Recently
I got some time to take a dive in to HTML5 and I would like to share my
experience here. This was long pending
as, the news of HTML5 was getting demands a while when companies like Apple started
using this. Every new Apple mobile device and every new Mac supports HTML5 with
Safari web browser. All major browsers (Safari, Chrome, Firefox, Opera, and
Internet Explorer) continue to add new HTML5 features to their latest versions.
HTML5
is not one big thing; it is a collection of individual features like support
for individual features like canvas, video etc. This will be my Introduction
web log on HTML5 and I will try to go through most of them in my subsequent
blogs. Like most of the cases my learning process starts with open questions
and then tries to reach to answers.
What is HTML5?
HTML5
is a markup language for structuring and presenting content over web pages. HTML5
is the next revision of the Hypertext Markup Language (HTML). In theory, HTML5
will allow the Web browser to become a development platform. A primary goal for
this is to ensure interoperability among browsers so that Web applications and
documents behave the same way no matter across the devices. (Older browsers
that do not support HTML 5 will be able to ignore the new constructs and still
produce legible Web pages. That’s sounds cool right ?)
Why HTML5?
After
the birth of original HTML it has gone through many years of updates. And all
these updates they tried to integrate with different versions. HTML 5 is the
most recent one among that. For example when video streaming came on web there
was no in built support for this. So companies like Quick Time, Real Player,
Windows Media player and flash introduced there on and in order to use this
user has to download external plug-in. The
idea behind HTML5 is to come up with a consistent experience across all devices
and browsers. Today, the different browser's are working together to achieve
this goal.
New Features
Some of the most interesting new
features in HTML5:
- The canvas element for 2D drawing
- The video and audio elements for media playback
- Support for local storage
- New form controls, like calendar, date, time, email, url, search
Here we will try to experiment with few among the above.
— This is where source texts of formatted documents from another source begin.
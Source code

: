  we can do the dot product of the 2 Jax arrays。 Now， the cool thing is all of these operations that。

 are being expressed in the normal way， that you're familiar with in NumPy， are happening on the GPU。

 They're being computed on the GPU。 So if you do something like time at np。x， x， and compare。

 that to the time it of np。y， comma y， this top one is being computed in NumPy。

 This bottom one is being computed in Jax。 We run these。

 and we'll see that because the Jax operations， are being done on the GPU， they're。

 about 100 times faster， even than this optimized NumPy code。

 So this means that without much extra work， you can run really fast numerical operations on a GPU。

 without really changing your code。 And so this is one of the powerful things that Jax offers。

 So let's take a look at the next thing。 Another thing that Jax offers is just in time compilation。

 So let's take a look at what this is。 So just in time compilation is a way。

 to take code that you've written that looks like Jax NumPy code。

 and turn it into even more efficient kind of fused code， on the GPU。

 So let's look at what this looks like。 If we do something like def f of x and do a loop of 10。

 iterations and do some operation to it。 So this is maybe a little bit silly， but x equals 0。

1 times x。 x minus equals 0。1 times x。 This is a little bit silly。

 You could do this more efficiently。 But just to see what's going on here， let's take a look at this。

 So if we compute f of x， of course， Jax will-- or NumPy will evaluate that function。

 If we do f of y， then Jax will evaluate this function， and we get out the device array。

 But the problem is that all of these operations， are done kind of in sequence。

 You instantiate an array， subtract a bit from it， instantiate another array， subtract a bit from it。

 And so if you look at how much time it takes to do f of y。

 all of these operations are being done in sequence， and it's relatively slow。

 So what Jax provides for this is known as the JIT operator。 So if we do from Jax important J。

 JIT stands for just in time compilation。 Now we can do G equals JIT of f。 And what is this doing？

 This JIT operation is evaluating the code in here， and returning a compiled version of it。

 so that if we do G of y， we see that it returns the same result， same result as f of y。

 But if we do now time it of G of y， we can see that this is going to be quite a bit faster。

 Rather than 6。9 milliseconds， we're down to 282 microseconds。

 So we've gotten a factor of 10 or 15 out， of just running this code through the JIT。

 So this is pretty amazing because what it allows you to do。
Let’s
take a small sample of Playing a YouTube Video in HTML. You can achieve this
few lines-of code.
<!DOCTYPE html>
<html>
<body>
<iframe width="420" height="345"
src="https://www.youtube.com/watch?v=SE_X9cF431g">
</iframe>
</body>
</html>
Also please find samples of script and noscript tag.
<!DOCTYPE html>
<html>
<script>
document.write("Hello World!")
</script>
<noscript>Sorry, your browser does not support JavaScript!</noscript>
</body>
</html>
We will continue exploring the other features in next logs.